Ola is once again seeing its valuation slashed by one of its biggest backers over time. Vanguard, a major U.S.-based asset management firm, has decided to revise its valuation of ANI Technologies, the parent company of the Indian ride-hailing service.

According to a regulatory filing, Vanguard has pegged Ola’s valuation at approximately $2 billion at the end of August 2024, which marks a notable decline from its previous valuation of $7.3 billion in late 2021. Vanguard’s existing stake in ANI Technologies (according to the latest disclosure) amounted to about $14.3 million, which marks a huge decrease from the nearly $51 million the asset management firm had initially invested to acquire those shares.

This development comes a few months after Vanguard had slashed Ola’s valuation – that markdown had been the third markdown in the valuation of the ride-hailing major since February 2023. At that time, Vanguard had a stake of about 0.7% in Ola, and the startup itself declined from commenting on the matter. The current markdown in its valuation is not an isolated incident – this year has seen US-based asset management firm Fidelity slash the valuation of e-commerce upstart Meesho (to $3.5 billion in January) as well.

Soon after its inception – in 2011 – Ola raised $139 million in a funding round, following which Ola saw its valuation peak at $7.3 billion. Some of the other prominent players in this sector include Uber, Swiggy-backed Rapido, and Google-backed Moving Tech. The Indian ride-hailing sector has experienced rapid growth, but this expansion has also led to increased competition and market saturation. A report by Statista projects an expected growth of 9.10% of the market from 2024 to 2029 (on an annual basis), which would elevate the market volume to $11.64 billion by the end of the period, while the number of users is expected to rise to 380.6 million.

Ola’s ride-hailing business however, has suffered from not just external market factors, but internal neglect as well. The company — and its founder Bhavish Aggarwal — have rapidly diversified resources and expanded into other avenues, such as electric vehicles (via Ola Electric), AI and others. This has resulted in the core ride hailing business being on the back burner for a while, as the company focuses on more lucrative investment-grabbing avenues such as EVs and generative AI.

Ola Electric parted ways from Ola Cabs a few years ago, and so far, has seen a less favorable reception in the market. It made its debut in the public markets in August and went on to achieve a market capitalization of $4.2 billion (its shares were priced at ₹76/share during the IPO) following its public listing as well. Consumer response has been tepid with several incidents of showrooms being set on fire by frustrated consumers due to Ola’s inability to address a massive backlog of service requests. Ola’s scooters have been accused of using inferior and under-cooked tech and fare far lower compared to peers, such as Hero group backed Ather Energy.

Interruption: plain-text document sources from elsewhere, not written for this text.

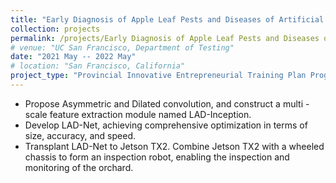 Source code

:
 ```yaml
---
title: "Early Diagnosis of Apple Leaf Pests and Diseases of Artificial Intelligence and Inspection Robots"
collection: projects
permalink: /projects/Early Diagnosis of Apple Leaf Pests and Diseases of Artificial Intelligence and Inspection Robots
# venue: "UC San Francisco, Department of Testing"
date: "2021 May -- 2022 May"
# location: "San Francisco, California"
project_type: "Provincial Innovative Entrepreneurial Training Plan Program"
---
```



* Propose Asymmetric and Dilated convolution, and construct a multi - scale feature extraction module named LAD-Inception.
* Develop LAD-Net, achieving comprehensive optimization in terms of size, accuracy, and speed.
* Transplant LAD-Net to Jetson TX2. Combine Jetson TX2 with a wheeled chassis to form an inspection robot, enabling the inspection and monitoring of the orchard.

On the AI front as well, Ola and Aggarwal rapidly rolled out an entire AI ecosystem under the banner of “Krutrim AI”, claiming to have designed it in-house, from the ground up. However, several users and reports later pointed out, that the AI is mostly a wrapper build on top of OpenAI’s ChatGPT. The startup however, has still gone on to raise external investments, though the future remains unclear.